「その名は『主はわれらの救い』」

(11月30日の説教から)

牧師 原田 史郎

ルカによる福音書21章25~36節

エレミヤは「見よ、わたしが、イスラエルの家とユダの家に恵みの約束を果たす日が来る(エレミヤ書33章14節)」と神の約束を語りました。「その日、その時、正義の若枝を生え出させる」と言われた神は、その若枝を「その名は『主はわれらの救い』と呼ばれるであろう」と預言されました。この若枝こそ、福音書が証しする「イエス・キリスト」において成就したのです。

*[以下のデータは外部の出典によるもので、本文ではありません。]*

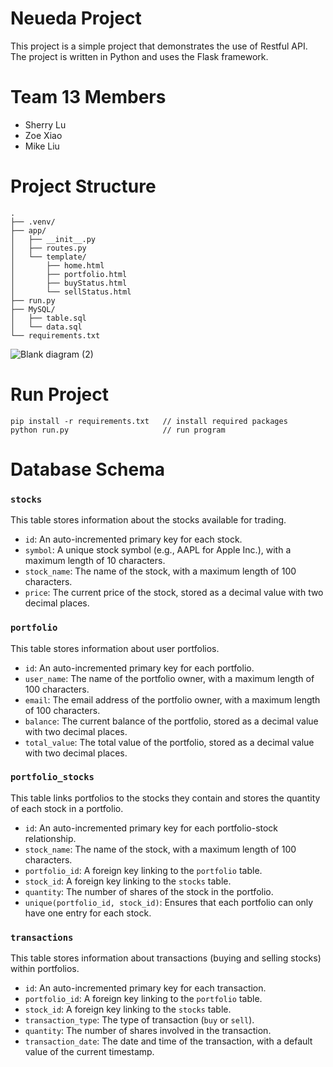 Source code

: # Neueda Project

This project is a simple project that demonstrates the use of Restful API. The project is written in Python and uses the Flask framework.

# Team 13 Members
- Sherry Lu
- Zoe Xiao
- Mike Liu

# Project Structure

```
.
├── .venv/
├── app/
│   ├── __init__.py
│   ├── routes.py
│   └── template/
│       ├── home.html
│       ├── portfolio.html
│       ├── buyStatus.html
│       └── sellStatus.html
├── run.py
├── MySQL/
│   ├── table.sql
│   └── data.sql
└── requirements.txt
```
![Blank diagram (2)](https://github.com/user-attachments/assets/f06a0ff0-c448-42f2-a274-8f1eb3286d25)

# Run Project
```
pip install -r requirements.txt   // install required packages
python run.py                     // run program

```
# Database Schema

### `stocks`
This table stores information about the stocks available for trading.

- `id`: An auto-incremented primary key for each stock.
- `symbol`: A unique stock symbol (e.g., AAPL for Apple Inc.), with a maximum length of 10 characters.
- `stock_name`: The name of the stock, with a maximum length of 100 characters.
- `price`: The current price of the stock, stored as a decimal value with two decimal places.

### `portfolio`
This table stores information about user portfolios.

- `id`: An auto-incremented primary key for each portfolio.
- `user_name`: The name of the portfolio owner, with a maximum length of 100 characters.
- `email`: The email address of the portfolio owner, with a maximum length of 100 characters.
- `balance`: The current balance of the portfolio, stored as a decimal value with two decimal places.
- `total_value`: The total value of the portfolio, stored as a decimal value with two decimal places.

### `portfolio_stocks`
This table links portfolios to the stocks they contain and stores the quantity of each stock in a portfolio.

- `id`: An auto-incremented primary key for each portfolio-stock relationship.
- `stock_name`: The name of the stock, with a maximum length of 100 characters.
- `portfolio_id`: A foreign key linking to the `portfolio` table.
- `stock_id`: A foreign key linking to the `stocks` table.
- `quantity`: The number of shares of the stock in the portfolio.
- `unique(portfolio_id, stock_id)`: Ensures that each portfolio can only have one entry for each stock.

### `transactions`
This table stores information about transactions (buying and selling stocks) within portfolios.

- `id`: An auto-incremented primary key for each transaction.
- `portfolio_id`: A foreign key linking to the `portfolio` table.
- `stock_id`: A foreign key linking to the `stocks` table.
- `transaction_type`: The type of transaction (`buy` or `sell`).
- `quantity`: The number of shares involved in the transaction.
- `transaction_date`: The date and time of the transaction, with a default value of the current timestamp.
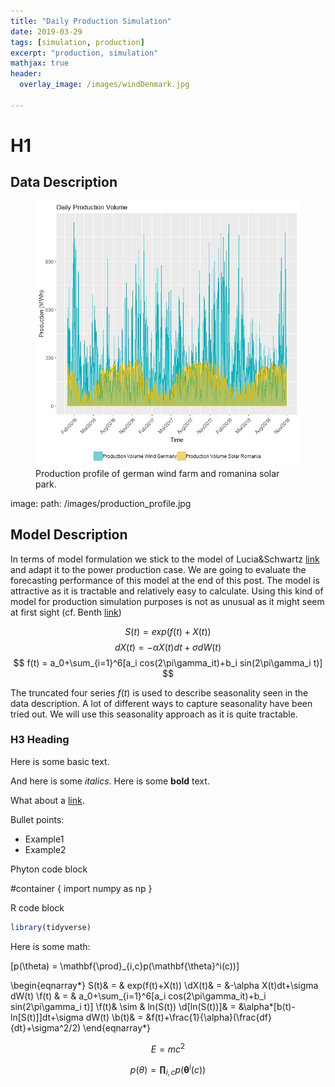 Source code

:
 ```yaml
---
title: "Daily Production Simulation"
date: 2019-03-29
tags: [simulation, production]
excerpt: "production, simulation"
mathjax: true
header:
  overlay_image: /images/windDenmark.jpg

---
```


# H1
## Data Description

<figure class="one">
    <a href="/images/production_profile.jpg"><img src="/images/production_profile.jpg"></a>
    <figcaption>Production profile of german wind farm and romanina solar park.</figcaption>
</figure>


image:
  path: /images/production_profile.jpg

## Model Description
In terms of model formulation we stick to the model of Lucia&Schwartz [link](https://link.springer.com/article/10.1023/A:1013846631785) and adapt it to the power production case. We are going to evaluate the forecasting performance of this model at the end of this post. The model is attractive as it is tractable and relatively easy to calculate. Using this kind of model for production simulation purposes is not as unusual as it might seem at first sight (cf. Benth [link](https://papers.ssrn.com/sol3/papers.cfm?abstract_id=2979341))

$$ S(t) =  exp(f(t)+X(t)) $$
$$ dX(t) = -\alpha X(t)dt+\sigma dW(t) $$
$$ f(t)  =  a_0+\sum_{i=1}^6[a_i cos(2\pi\gamma_it)+b_i sin(2\pi\gamma_i t)] $$

The truncated four series $f(t)$ is used to describe seasonality seen in the data description. A lot of different ways to capture seasonality have been tried out. We will use this seasonality approach as it is quite tractable.

### H3 Heading

Here is some basic text.

And here is some *italics*.
Here is some **bold** text.

What about a [link](www.google.com).

Bullet points:
* Example1
* Example2

Phyton code block

#container {
  import numpy as np
}

R code block
```r
library(tidyverse)

```

Here is some math:

\[p(\theta) = \mathbf{\prod}_{i,c}p(\mathbf{\theta}^i(c))\]

\begin{eqnarray*}
S(t)& = & exp(f(t)+X(t))
\\dX(t)& = &-\alpha X(t)dt+\sigma dW(t)
\\f(t) & = & a_0+\sum_{i=1}^6[a_i cos(2\pi\gamma_it)+b_i sin(2\pi\gamma_i t)]
\\f(t)& \sim & ln(S(t))
\\d[ln(S(t))]& = &\alpha*[b(t)-ln[S(t)]]dt+\sigma dW(t)
\\b(t)& = &f(t)+\frac{1}{\alpha}(\frac{df}{dt}+\sigma^2/2)
\end{eqnarray*}

$$ E = mc^2 $$

$$  p(\theta) = \mathbf{\prod}_{i,c}p(\mathbf{\theta}^i(c)) $$
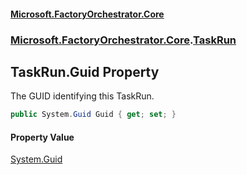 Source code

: #### [Microsoft.FactoryOrchestrator.Core](./Microsoft-FactoryOrchestrator-Core.md 'Microsoft.FactoryOrchestrator.Core')
### [Microsoft.FactoryOrchestrator.Core](./Microsoft-FactoryOrchestrator-Core.md 'Microsoft.FactoryOrchestrator.Core').[TaskRun](./Microsoft-FactoryOrchestrator-Core-TaskRun.md 'Microsoft.FactoryOrchestrator.Core.TaskRun')
## TaskRun.Guid Property
The GUID identifying this TaskRun.  
```csharp
public System.Guid Guid { get; set; }
```
#### Property Value
[System.Guid](https://docs.microsoft.com/en-us/dotnet/api/System.Guid 'System.Guid')  
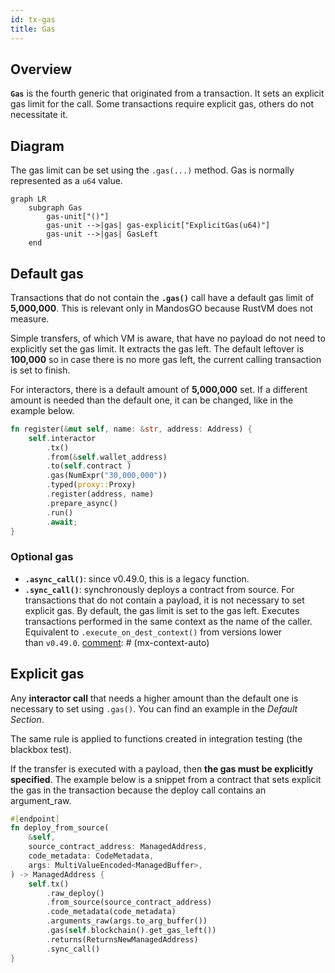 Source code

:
 ```yaml
---
id: tx-gas
title: Gas
---
```


[comment]: # (mx-abstract)

## Overview

**`Gas`** is the fourth generic that originated from a transaction. It sets an explicit gas limit for the call. Some transactions require explicit gas, others do not necessitate it.

[comment]: # (mx-context-auto)

## Diagram

The gas limit can be set using the `.gas(...)` method. Gas is normally represented as a `u64` value.

```mermaid
graph LR
    subgraph Gas
        gas-unit["()"]
        gas-unit -->|gas| gas-explicit["ExplicitGas(u64)"]
        gas-unit -->|gas| GasLeft
    end
```


[comment]: # (mx-context-auto)

## Default gas

Transactions that do not contain the **`.gas()`** call have a default gas limit of **5,000,000**. This is relevant only in MandosGO because RustVM does not measure.

Simple transfers, of which VM is aware, that have no payload do not need to explicitly set the gas limit. It extracts the gas left. The default leftover is **100,000** so in case there is no more gas left, the current calling transaction is set to finish.

For interactors, there is a default amount of **5,000,000** set. If a different amount is needed than the default one, it can be changed, like in the example below.

```rust title=interactor.rs
fn register(&mut self, name: &str, address: Address) {
    self.interactor
        .tx()
        .from(&self.wallet_address)
        .to(self.contract )
        .gas(NumExpr("30,000,000"))
        .typed(proxy::Proxy)
        .register(address, name)
        .prepare_async()
        .run()
        .await;
}
```

### Optional gas

- **`.async_call()`**: since v0.49.0, this is a legacy function.
- **`.sync_call()`**: synchronously deploys a contract from source. For transactions that do not contain a payload, it is not necessary to set explicit gas. By default, the gas limit is set to the gas left. Executes transactions performed in the same context as the name of the caller. Equivalent to `.execute_on_dest_context()` from versions lower than `v0.49.0`.
[comment]: # (mx-context-auto)

## Explicit gas

Any **interactor call** that needs a higher amount than the default one is necessary to set using `.gas()`. You can find an example in the *Default Section*.

The same rule is applied to functions created in integration testing (the blackbox test).

If the transfer is executed with a payload, then **the gas must be explicitly specified**. The example below is a snippet from a contract that sets explicit the gas in the transaction because the deploy call contains an argument_raw.
```rust title=lib.rs
#[endpoint]
fn deploy_from_source(
    &self,
    source_contract_address: ManagedAddress,
    code_metadata: CodeMetadata,
    args: MultiValueEncoded<ManagedBuffer>,
) -> ManagedAddress {
    self.tx()
        .raw_deploy()
        .from_source(source_contract_address)
        .code_metadata(code_metadata)
        .arguments_raw(args.to_arg_buffer())
        .gas(self.blockchain().get_gas_left())
        .returns(ReturnsNewManagedAddress)
        .sync_call()
}
```

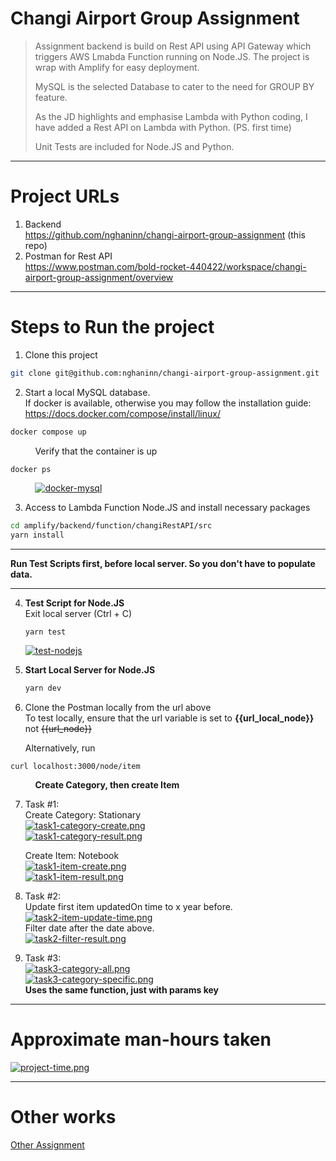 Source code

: # Changi Airport Group Assignment

>Assignment backend is build on Rest API using API Gateway which triggers AWS Lmabda Function running on Node.JS.
>The project is wrap with Amplify for easy deployment.
>
>MySQL is the selected Database to cater to the need for GROUP BY feature.
>
>As the JD highlights and emphasise Lambda with Python coding, I have added a Rest API on Lambda with Python. (PS. first time)
>
>Unit Tests are included for Node.JS and Python.

----

# Project URLs
1. Backend  
   https://github.com/nghaninn/changi-airport-group-assignment (this repo)
2. Postman for Rest API  
   https://www.postman.com/bold-rocket-440422/workspace/changi-airport-group-assignment/overview

----

# Steps to Run the project

1. Clone this project

```bash
git clone git@github.com:nghaninn/changi-airport-group-assignment.git
```

2. Start a local MySQL database.  
If docker is available, otherwise you may follow the installation guide: https://docs.docker.com/compose/install/linux/
```bash
docker compose up
```
&nbsp;&nbsp;&nbsp;&nbsp;&nbsp;&nbsp;&nbsp;&nbsp;&nbsp;&nbsp;Verify that the container is up
```bash
docker ps
```
&nbsp;&nbsp;&nbsp;&nbsp;&nbsp;&nbsp;&nbsp;&nbsp;&nbsp;&nbsp;[![docker-mysql](https://github.com/nghaninn/changi-airport-group-assignment/image/docker-mysql.png)](https://github.com/nghaninn/changi-airport-group-assignment/image/docker-mysql.png)  

3. Access to Lambda Function Node.JS and install necessary packages

```bash
cd amplify/backend/function/changiRestAPI/src
yarn install
```

----
**Run Test Scripts first, before local server. So you don't have to populate data.**

----

4. **Test Script for Node.JS**  
   Exit local server (Ctrl + C)
   ```
   yarn test
   ```
   [![test-nodejs](https://github.com/nghaninn/changi-airport-group-assignment/image/test-nodejs.png)](https://github.com/nghaninn/changi-airport-group-assignment/image/test-nodejs.png)  

  
5. **Start Local Server for Node.JS**  
    ```bash
    yarn dev
    ```

6. Clone the Postman locally from the url above  
   To test locally, ensure that the url variable is set to **{{url_local_node}}** not ~~{{url_node}}~~  

   Alternatively, run
```
curl localhost:3000/node/item
```

&nbsp;&nbsp;&nbsp;&nbsp;&nbsp;&nbsp;&nbsp;&nbsp;&nbsp;&nbsp;**Create Category, then create Item**

7. Task #1:  
   Create Category: Stationary  
   [![task1-category-create.png](https://github.com/nghaninn/changi-airport-group-assignment/image/task1-category-create.png)](https://github.com/nghaninn/changi-airport-group-assignment/image/task1-category-create.png)  
   [![task1-category-result.png](https://github.com/nghaninn/changi-airport-group-assignment/image/task1-category-result.png)](https://github.com/nghaninn/changi-airport-group-assignment/image/task1-category-result.png)  

   Create Item: Notebook  
   [![task1-item-create.png](https://github.com/nghaninn/changi-airport-group-assignment/image/task1-item-create.png)](https://github.com/nghaninn/changi-airport-group-assignment/image/task1-item-create.png)  
   [![task1-item-result.png](https://github.com/nghaninn/changi-airport-group-assignment/image/task1-item-result.png)](https://github.com/nghaninn/changi-airport-group-assignment/image/task1-item-result.png)  

8. Task #2:  
   Update first item updatedOn time to x year before.
   [![task2-item-update-time.png](https://github.com/nghaninn/changi-airport-group-assignment/image/task2-item-update-time.png)](https://github.com/nghaninn/changi-airport-group-assignment/image/task2-item-update-time.png)  
   Filter date after the date above.  
   [![task2-filter-result.png](https://github.com/nghaninn/changi-airport-group-assignment/image/task2-filter-result.png)](https://github.com/nghaninn/changi-airport-group-assignment/image/task2-filter-result.png)  

9. Task #3:  
   [![task3-category-all.png](https://github.com/nghaninn/changi-airport-group-assignment/image/task3-category-all.png)](https://github.com/nghaninn/changi-airport-group-assignment/image/task3-category-all.png)  
   [![task3-category-specific.png](https://github.com/nghaninn/changi-airport-group-assignment/image/task3-category-specific.png)](https://github.com/nghaninn/changi-airport-group-assignment/image/task3-category-specific.png)  
   **Uses the same function, just with params key**
   
----

# Approximate man-hours taken
   [![project-time.png](https://github.com/nghaninn/changi-airport-group-assignment/image/project-time.png)](https://github.com/nghaninn/changi-airport-group-assignment/image/project-time.png)  

----

# Other works
[Other Assignment](https://github.com/nghaninn/nghaninn/blob/main/projects/README.md)
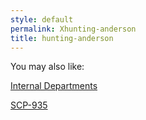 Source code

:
```yaml
---
style: default
permalink: Xhunting-anderson
title: hunting-anderson
---
```

You may also like:

[Internal Departments](http://scp-wiki.net/list-of-foundation-s-internal-departments)

[SCP-935](http://scp-wiki.net/scp-935)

主イエスは、エレミヤ預言の「恵みの約束を果たす日」の有様を、ルカによる福音書21章で語っておられます。この約束の日の到来には、予兆があるということです。いちじくの葉が出始めると、人々は、夏が近づいていることを知りました。「それと同じように、あなた方は、これらのこと(21章25~28節)が起こるのを見たら、神の国が近づいていると悟りなさい」と主は言われます。自然界の異常気象や変動も、この日の警告なのです。

そして、さらに、この日に備えて「放縦や深酒や生活の煩いで、心が鈍くならないように注意しなさい」と勧められます。最近、深夜ラジオで “今だけ、金だけ、自分だけ”という「三だけ主義」が放送され、一寸、話題になりました。神への畏れも、永遠や魂に対しても心が鈍くなった今の現世主義的な生き方を表わしたのでしょう。このような当世の風潮であるだけに、わたしたちは主の「人の子の前に立つことができるように、いつも目を覚まして祈りなさい」とのお言葉を心にとめつつ、歩みましょう。